Material shown.
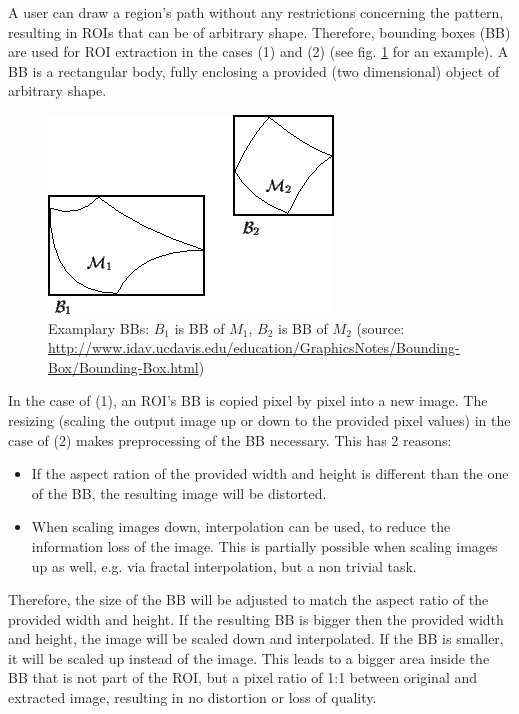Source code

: A user can draw a region's path without any restrictions concerning the pattern, resulting in ROIs that can be of arbitrary shape. Therefore, bounding boxes (BB) are used for ROI extraction in the cases (1) and (2) (see fig. \ref{fig5_bbExample} for an example). A BB is a rectangular body, fully enclosing a provided (two dimensional) object of arbitrary shape\cite{Toussaint83}.

\begin{figure}[H]
	\begin{center}
		\includegraphics[scale=0.6]{img/bb1.png}
		\caption{Examplary BBs: $B_1$ is BB of $M_1$, $B_2$ is BB of $M_2$ (source: \url{http://www.idav.ucdavis.edu/education/GraphicsNotes/Bounding-Box/Bounding-Box.html})}
		\label{fig5_bbExample}
	\end{center}
\end{figure}

In the case of (1), an ROI's BB is copied pixel by pixel into a new image. The resizing (scaling the output image up or down to the provided pixel values) in the case of (2) makes preprocessing of the BB necessary. This has 2 reasons:
\begin{itemize}
	\item If the aspect ration of the provided width and height is different than the one of the BB, the resulting image will be distorted.
	\item When scaling images down, interpolation can be used, to reduce the information loss of the image\cite{Thevanez00}. This is partially possible when scaling images up as well, e.g. via fractal interpolation, but a non trivial task\cite{Guerdri16}.
\end{itemize}

Therefore, the size of the BB will be adjusted to match the aspect ratio of the provided width and height. If the resulting BB is bigger then the provided width and height, the image will be scaled down and interpolated. If the BB is smaller, it will be scaled up instead of the image. This leads to a bigger area inside the BB that is not part of the ROI, but a pixel ratio of 1:1 between original and extracted image, resulting in no distortion or loss of quality.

Exercise. Output the records verbatim, every one of them, and keep the pictures out.

Solved exercise.
Source code

: A user can draw a region's path without any restrictions concerning the pattern, resulting in ROIs that can be of arbitrary shape. Therefore, bounding boxes (BB) are used for ROI extraction in the cases (1) and (2) (see fig. \ref{fig5_bbExample} for an example). A BB is a rectangular body, fully enclosing a provided (two dimensional) object of arbitrary shape\cite{Toussaint83}.

\begin{figure}[H]
	\begin{center}
		\includegraphics[scale=0.6]{img/bb1.png}
		\caption{Examplary BBs: $B_1$ is BB of $M_1$, $B_2$ is BB of $M_2$ (source: \url{http://www.idav.ucdavis.edu/education/GraphicsNotes/Bounding-Box/Bounding-Box.html})}
		\label{fig5_bbExample}
	\end{center}
\end{figure}

In the case of (1), an ROI's BB is copied pixel by pixel into a new image. The resizing (scaling the output image up or down to the provided pixel values) in the case of (2) makes preprocessing of the BB necessary. This has 2 reasons:
\begin{itemize}
	\item If the aspect ration of the provided width and height is different than the one of the BB, the resulting image will be distorted.
	\item When scaling images down, interpolation can be used, to reduce the information loss of the image\cite{Thevanez00}. This is partially possible when scaling images up as well, e.g. via fractal interpolation, but a non trivial task\cite{Guerdri16}.
\end{itemize}

Therefore, the size of the BB will be adjusted to match the aspect ratio of the provided width and height. If the resulting BB is bigger then the provided width and height, the image will be scaled down and interpolated. If the BB is smaller, it will be scaled up instead of the image. This leads to a bigger area inside the BB that is not part of the ROI, but a pixel ratio of 1:1 between original and extracted image, resulting in no distortion or loss of quality.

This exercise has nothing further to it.